Northern Light
Superstar
As they explain in the article, to avoid this the government has to make steep cuts to student immigration so that demand is cut to match this reduction in rental supply.
The reduction in foreign student is absolutely correct, but it has to greater than any reduction in rental supply, significantly so.
As they explained in the article, this is the only way to put young people in a position where they can compete with investors and older homeowners with capital. And they point out that longer amortizations should be reserved exclusively for the young who will see their incomes rising (which will allow them to pay down in the future).
You can raise their incomes and legislatively push most investors out, as I've explained.
These are better tools to reach the same goal.
At they point out, this has to be a one time thing and it's mostly about creating liquidity in the market by incentivizing student slumlords to sell their homes to buyers who actually want to live in the homes as their primary residence. That's not a policy that has to endure beyond the demand shock being implemented.
Again, I'm in favour of slashing the number of foreign students and TFWs so deeply that this will occur to a great degree w/o any incentives, particularly for housing that is operating outside the current legal framework.

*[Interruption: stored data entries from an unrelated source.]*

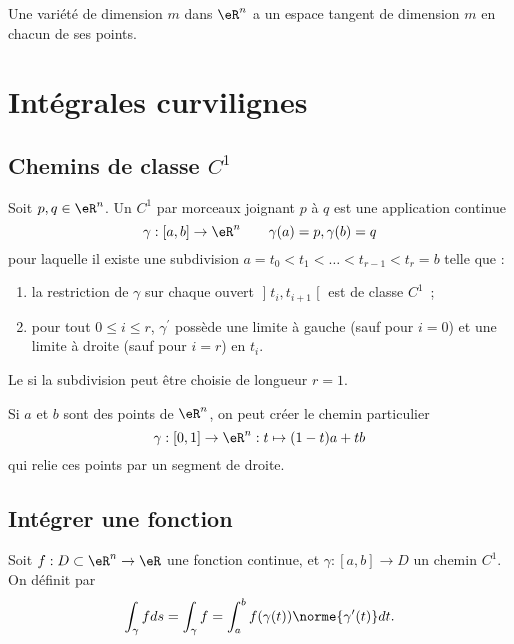 \begin{proposition}			\label{PropDimEspTanVarConst}
	Une variété de dimension $m$ dans $\eR^n$ a un espace tangent de dimension $m$ en chacun de ses points.
\end{proposition}

\section{Intégrales curvilignes}
\label{secintcurvi}

\subsection{Chemins de classe \texorpdfstring{$C^1$}{C1}}

Soit $p, q\in \eR^n$. Un  $C^1$ par morceaux joignant $p$ à $q$ est une application continue
\begin{equation}
  \gamma : [a,b] \to \eR^n \qquad \gamma(a) = p, \gamma(b) = q
\end{equation}
pour laquelle il existe une subdivision $a = t_0 < t_1 < \ldots < t_{r-1} < t_r = b$ telle que :
\begin{enumerate}
\item la restriction de $\gamma$ sur chaque ouvert $\mathopen]t_i,
  t_{i+1}\mathclose[$ est de classe $C^1$~;
\item pour tout $0 \leq i \leq r$, $\gamma^\prime$ possède une limite
  à gauche (sauf pour $i = 0$) et une limite à droite (sauf pour $i =
  r$) en $t_i$.
\end{enumerate}
Le  si la
subdivision peut être choisie de \og longueur\fg{} $r = 1$.

\begin{remark}
	Si $a$ et $b$ sont des points de
  $\eR^n$, on peut créer le chemin particulier
  \begin{equation*}
    \gamma : [0,1] \to \eR^n : t \mapsto (1-t)a + tb
  \end{equation*}
  qui relie ces points par un segment de droite.
\end{remark}

\subsection{Intégrer une fonction}
Soit $f : D \subset \eR^n \to \eR$ une fonction continue, et $\gamma
: [a,b] \to D$ un chemin $C^1$. On définit  par
\begin{equation*}
  \int_\gamma f d s = \int_\gamma f = \int_a^b f(\gamma(t)) \norme{\gamma^\prime(t)} d t.
\end{equation*}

If you drop rental demand by up to 40%,in the GTA, those slumlords will see comparable losses in rent; meanwhile, wage suppression comes off, with extreme labour shortages driving both wage growth and productivity investment.
No need to reward those who created or exploited the problem.
These are all band aid solutions. And as they point out, none of these other ideas act in a timeframe relevant to young people looking at the crisis as acute or the party in power looking at a collapse in support.
We can outlaw short term rental tomorrow, and free up thousands of units in the GTA alone.
TFWs can see their permission to work here revoked, for 'public policy considerations'.
There's a page devoted to that here:
Revocation of work permit due to public policy considerations - Canada.ca
International Mobility Program: Authorization to work without a work permit
www.canada.ca
We could oust 500,000 in 12 months, the majority of those living in Toronto/Vancouver; and have them free up well over 100,000 units of housing.
That would still leave us with more double the number of TFWs we had in the year 2000:
Opinion: The worrying expansion of Canada’s Temporary Foreign Worker Program
Allowing the number of temporary foreign workers to rise to an astounding 777,000 has contributed to Canada’s growing housing crisis.
calgaryherald.com
Moreover, who is going to even enforce rules like different cap gains rates based on number of renters? We barely enforce some rules against flippers now and every neighbourhood beside a college or university is becoming a slum with 10+ students in a house.
Fair, I agree that would be cumbersome.
This viewpoint is fundamentally part of the problem. Older people who are secure in their homes still think this is a policy problem to finesse.
I'm a renter, middle-aged, my money in stocks/mutual funds and the FX market. I've considered getting into the ownership space, but when I crunch the numbers, I don't want shift over 1/2 my portfolio into one place (the house/condo); which I would have to in order to get somewhere comparable or better than what I have as a renter.
There is no question, of course, the market is out of whack, but simply don't agree that imposing more debt on the young is the solution, I would rather de-value the asset class.
Meanwhile, young people literally see this crisis as a threat to their well-being. We' ve veered so far off the road, that the only thing that will work now, is a sharp course correction, with a snap of the steering wheel. Not some tweaking that might deliver results 15-20 years from now.
On this we agree, just as we do the need to curtail, significantly, foreign students and TFWs; we disagree on some of the other policy choices.